By December 31, 1925, the church debt had been repaid and on January 10, 1926, Archbishop Thorneloe returned to Capreol to consecrate the building. While visiting, the Archbishop performed the sacrament of confirmation for ten church members, two of whom were adults with a history of long, dedicated service to the congregation. They were Elizabeth Frances Metcalf and Clara Loretta Lalonde.
In 1926, the parish realized that a bell was needed to complete the church. On July 26th, the local dentist and People's Warden, Dr. E.H. Niebel, wrote to the CNR office in North Bay to inquire about the possibility of obtaining a bell for the new church. The CNR responded on October 8th by sending the congregation a locomotive bell. The bell was installed on the church roof in July 1927 and is still in use to this day. It serves to symbolize the connection between the church and the railway which built the town of Capreol.
The late 1920's saw St. Alban's parish looking to create their own social hall for church events and functions. During 1928, Gillmor Hall was built and it was dedicated on February 3, 1929.

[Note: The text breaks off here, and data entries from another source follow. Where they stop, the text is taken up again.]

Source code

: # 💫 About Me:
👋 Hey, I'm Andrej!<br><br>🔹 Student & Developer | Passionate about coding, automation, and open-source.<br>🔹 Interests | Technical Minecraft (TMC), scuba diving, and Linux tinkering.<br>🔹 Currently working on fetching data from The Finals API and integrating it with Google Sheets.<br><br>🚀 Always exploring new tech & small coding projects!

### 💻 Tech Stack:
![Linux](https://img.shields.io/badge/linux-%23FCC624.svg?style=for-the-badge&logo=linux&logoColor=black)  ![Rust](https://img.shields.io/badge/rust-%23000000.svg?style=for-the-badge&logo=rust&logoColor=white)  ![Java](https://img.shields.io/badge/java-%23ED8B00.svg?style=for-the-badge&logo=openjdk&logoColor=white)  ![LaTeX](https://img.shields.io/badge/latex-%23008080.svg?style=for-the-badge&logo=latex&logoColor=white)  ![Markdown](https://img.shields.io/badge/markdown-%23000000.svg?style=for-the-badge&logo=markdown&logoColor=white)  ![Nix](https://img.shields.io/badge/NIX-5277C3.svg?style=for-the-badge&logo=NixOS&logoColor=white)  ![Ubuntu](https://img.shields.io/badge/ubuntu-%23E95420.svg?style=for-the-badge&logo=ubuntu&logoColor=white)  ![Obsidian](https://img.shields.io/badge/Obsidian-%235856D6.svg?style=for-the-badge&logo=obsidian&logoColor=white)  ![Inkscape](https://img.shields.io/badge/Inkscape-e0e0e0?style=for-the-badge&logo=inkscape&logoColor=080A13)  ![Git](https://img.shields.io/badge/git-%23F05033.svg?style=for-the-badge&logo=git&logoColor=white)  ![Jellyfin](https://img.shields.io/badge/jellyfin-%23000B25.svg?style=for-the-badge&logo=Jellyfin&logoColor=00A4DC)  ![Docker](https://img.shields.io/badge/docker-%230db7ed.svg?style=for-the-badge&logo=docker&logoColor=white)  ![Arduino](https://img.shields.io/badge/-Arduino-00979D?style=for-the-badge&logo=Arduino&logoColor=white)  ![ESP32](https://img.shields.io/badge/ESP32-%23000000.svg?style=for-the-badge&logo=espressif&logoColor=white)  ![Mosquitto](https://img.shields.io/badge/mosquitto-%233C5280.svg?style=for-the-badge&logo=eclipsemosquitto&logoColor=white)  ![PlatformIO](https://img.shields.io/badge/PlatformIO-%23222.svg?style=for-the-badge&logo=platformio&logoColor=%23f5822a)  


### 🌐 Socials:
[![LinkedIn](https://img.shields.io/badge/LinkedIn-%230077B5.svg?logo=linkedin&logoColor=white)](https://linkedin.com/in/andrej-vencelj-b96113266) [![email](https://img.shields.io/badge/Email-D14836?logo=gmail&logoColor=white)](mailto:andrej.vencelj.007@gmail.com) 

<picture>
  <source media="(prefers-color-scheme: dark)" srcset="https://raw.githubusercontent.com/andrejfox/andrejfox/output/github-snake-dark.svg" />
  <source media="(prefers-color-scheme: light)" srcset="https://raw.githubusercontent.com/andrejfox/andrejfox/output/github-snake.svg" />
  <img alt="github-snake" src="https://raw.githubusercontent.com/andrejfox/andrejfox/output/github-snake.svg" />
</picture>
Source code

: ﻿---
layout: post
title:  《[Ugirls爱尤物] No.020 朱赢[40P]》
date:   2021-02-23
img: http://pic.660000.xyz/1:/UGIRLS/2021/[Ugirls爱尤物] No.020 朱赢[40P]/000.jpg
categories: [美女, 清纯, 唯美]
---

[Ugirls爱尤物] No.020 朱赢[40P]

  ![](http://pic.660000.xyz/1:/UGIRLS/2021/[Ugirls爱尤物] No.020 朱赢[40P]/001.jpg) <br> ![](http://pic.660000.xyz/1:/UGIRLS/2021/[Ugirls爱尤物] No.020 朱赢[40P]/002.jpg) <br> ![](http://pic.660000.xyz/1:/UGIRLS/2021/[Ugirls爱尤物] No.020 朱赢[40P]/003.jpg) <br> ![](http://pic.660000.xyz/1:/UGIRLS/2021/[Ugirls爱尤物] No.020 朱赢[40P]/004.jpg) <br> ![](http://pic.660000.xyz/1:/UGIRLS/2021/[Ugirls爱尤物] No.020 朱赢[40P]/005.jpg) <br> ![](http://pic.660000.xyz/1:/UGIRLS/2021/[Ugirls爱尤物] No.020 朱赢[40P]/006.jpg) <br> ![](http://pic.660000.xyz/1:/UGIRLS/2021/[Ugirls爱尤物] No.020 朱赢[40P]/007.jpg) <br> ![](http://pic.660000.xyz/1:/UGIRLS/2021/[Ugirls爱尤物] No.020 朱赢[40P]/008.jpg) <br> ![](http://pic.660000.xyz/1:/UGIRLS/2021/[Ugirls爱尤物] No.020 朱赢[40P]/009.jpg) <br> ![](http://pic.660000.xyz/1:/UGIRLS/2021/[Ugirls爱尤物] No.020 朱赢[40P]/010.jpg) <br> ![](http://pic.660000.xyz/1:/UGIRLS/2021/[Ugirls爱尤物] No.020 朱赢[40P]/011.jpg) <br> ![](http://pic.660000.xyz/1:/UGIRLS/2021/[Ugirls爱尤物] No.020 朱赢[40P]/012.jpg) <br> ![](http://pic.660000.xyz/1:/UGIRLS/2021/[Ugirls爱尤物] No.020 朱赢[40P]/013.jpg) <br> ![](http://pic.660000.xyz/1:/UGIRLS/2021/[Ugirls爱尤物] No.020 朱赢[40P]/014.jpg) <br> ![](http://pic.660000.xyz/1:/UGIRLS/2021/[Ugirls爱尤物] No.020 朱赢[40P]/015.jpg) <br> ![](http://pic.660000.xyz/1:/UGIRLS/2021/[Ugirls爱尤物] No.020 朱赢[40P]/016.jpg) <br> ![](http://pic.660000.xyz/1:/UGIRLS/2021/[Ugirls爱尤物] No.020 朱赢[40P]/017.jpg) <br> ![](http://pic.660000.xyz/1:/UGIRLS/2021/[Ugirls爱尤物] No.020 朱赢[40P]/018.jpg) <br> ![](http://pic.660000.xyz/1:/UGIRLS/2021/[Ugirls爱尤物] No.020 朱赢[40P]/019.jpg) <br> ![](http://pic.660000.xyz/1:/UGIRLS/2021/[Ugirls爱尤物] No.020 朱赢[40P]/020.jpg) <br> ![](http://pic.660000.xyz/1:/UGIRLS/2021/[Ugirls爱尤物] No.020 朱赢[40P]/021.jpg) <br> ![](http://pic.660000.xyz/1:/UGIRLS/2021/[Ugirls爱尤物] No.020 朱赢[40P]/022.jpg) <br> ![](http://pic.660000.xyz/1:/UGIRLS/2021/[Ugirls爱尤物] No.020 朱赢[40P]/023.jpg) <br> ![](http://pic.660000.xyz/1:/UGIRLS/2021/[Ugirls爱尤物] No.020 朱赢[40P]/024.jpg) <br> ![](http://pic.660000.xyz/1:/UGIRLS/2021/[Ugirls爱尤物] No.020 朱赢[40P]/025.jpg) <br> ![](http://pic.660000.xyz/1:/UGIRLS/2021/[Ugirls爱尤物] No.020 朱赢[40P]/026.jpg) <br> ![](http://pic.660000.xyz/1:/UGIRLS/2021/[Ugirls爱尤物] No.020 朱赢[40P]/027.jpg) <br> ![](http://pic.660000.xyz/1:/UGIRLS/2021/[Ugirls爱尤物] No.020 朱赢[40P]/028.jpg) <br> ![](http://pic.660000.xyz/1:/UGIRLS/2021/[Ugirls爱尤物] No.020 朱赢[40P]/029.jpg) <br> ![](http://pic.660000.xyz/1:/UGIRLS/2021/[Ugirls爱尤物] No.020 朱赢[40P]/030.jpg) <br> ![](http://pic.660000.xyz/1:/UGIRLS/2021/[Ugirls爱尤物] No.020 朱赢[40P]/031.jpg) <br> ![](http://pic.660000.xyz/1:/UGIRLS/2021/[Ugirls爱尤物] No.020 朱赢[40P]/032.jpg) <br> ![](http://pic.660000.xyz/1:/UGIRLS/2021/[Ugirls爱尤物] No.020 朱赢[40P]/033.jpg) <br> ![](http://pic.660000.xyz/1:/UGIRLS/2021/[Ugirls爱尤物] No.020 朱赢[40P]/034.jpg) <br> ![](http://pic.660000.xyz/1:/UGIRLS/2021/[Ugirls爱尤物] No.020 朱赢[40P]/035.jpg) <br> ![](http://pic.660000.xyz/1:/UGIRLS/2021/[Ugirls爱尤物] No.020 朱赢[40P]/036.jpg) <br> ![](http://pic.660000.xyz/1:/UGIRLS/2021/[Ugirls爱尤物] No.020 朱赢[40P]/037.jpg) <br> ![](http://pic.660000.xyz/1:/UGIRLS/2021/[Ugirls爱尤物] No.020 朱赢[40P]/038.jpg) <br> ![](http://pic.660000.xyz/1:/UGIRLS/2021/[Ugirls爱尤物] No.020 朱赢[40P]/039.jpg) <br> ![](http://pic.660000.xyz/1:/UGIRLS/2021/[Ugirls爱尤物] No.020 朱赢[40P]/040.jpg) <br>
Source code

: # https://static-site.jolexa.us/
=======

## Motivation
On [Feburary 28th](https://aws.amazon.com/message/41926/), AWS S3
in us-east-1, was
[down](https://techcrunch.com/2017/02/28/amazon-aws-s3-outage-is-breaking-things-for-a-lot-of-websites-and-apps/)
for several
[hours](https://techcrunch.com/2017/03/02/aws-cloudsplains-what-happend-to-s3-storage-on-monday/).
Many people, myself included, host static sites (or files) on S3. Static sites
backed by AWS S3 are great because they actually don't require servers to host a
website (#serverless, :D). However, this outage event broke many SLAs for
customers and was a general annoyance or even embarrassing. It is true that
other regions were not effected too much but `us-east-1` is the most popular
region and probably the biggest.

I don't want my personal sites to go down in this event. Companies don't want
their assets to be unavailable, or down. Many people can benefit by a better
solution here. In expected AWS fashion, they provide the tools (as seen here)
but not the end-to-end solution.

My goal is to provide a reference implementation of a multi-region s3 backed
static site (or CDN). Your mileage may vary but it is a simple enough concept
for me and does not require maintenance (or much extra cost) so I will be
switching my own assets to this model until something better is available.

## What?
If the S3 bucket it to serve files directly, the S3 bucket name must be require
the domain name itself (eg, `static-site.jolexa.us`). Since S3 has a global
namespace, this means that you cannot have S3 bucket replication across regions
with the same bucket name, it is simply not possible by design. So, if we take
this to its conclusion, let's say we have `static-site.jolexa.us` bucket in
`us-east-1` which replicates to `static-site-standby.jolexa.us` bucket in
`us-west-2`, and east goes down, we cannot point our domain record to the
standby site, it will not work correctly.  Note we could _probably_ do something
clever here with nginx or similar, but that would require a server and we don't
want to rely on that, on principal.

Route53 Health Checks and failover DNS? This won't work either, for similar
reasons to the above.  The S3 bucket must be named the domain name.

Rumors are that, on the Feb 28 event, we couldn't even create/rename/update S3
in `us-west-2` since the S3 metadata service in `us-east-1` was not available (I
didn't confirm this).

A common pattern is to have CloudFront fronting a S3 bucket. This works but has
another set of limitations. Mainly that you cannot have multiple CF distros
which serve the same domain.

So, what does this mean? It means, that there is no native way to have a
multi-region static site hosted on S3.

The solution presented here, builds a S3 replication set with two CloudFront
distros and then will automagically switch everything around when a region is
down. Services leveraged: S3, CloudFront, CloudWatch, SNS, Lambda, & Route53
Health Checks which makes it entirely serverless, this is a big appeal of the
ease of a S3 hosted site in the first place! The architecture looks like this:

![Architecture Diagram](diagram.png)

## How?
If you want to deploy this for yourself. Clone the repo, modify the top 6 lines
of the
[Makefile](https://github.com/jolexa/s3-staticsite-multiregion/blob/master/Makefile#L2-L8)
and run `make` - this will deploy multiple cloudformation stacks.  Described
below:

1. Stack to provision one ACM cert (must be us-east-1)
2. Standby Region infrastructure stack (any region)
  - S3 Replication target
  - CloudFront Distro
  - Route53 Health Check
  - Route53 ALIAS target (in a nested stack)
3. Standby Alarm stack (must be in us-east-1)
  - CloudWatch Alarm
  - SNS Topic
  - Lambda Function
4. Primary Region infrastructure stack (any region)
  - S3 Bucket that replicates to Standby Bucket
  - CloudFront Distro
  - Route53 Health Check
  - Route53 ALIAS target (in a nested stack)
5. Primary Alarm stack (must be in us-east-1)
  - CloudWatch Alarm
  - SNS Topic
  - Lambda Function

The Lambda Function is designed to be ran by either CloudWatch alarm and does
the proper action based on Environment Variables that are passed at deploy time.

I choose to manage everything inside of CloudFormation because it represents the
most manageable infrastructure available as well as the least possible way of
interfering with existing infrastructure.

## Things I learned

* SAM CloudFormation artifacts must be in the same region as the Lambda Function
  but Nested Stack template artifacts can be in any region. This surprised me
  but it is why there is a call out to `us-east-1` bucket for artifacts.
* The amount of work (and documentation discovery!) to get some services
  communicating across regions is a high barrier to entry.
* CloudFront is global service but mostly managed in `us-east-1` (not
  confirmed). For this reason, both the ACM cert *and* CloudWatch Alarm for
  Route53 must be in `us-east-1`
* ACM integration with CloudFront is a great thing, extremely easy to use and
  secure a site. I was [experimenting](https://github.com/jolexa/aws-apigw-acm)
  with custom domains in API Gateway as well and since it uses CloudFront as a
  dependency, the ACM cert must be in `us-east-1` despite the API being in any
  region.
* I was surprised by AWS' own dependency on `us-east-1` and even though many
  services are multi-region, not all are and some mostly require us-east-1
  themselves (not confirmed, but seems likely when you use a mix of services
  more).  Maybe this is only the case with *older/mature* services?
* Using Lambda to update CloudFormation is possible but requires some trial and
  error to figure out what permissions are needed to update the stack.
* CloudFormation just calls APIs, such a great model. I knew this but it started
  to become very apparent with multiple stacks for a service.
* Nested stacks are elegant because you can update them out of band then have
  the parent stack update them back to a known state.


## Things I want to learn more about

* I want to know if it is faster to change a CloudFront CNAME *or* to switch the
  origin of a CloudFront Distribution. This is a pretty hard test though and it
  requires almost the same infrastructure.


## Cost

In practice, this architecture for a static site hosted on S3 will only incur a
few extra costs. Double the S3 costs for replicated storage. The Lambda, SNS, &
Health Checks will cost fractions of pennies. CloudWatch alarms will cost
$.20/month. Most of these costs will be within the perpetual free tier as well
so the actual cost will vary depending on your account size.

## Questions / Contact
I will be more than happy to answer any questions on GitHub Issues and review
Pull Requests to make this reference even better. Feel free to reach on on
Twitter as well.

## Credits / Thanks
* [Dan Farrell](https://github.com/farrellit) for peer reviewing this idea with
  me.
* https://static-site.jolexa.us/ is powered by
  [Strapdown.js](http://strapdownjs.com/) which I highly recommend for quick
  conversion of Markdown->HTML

Throughout the 1930's and 1940's, renovations were done to St. Alban's Church. Among them, the communion rail was lowered and the church added choir stalls, an Altar rail, an Episcopal chair, new Altar hangings, and a vestment press. In 1931, a new altar and credence table was provided to St. Alban's by St. James' Episcopal Church in Sault Ste. Marie, Michigan. These are still used in the church today.
Up until 1955, the church was heated by a floor furnace. A hole was dug beneath the church that was just large enough to hold the forced-air oil furnace and the air ducts were laid in crawl spaces under the floor. Today, you can still feel where the floor furnace used to be as there is a noticeable "give" when you walk up the carpet in the nave.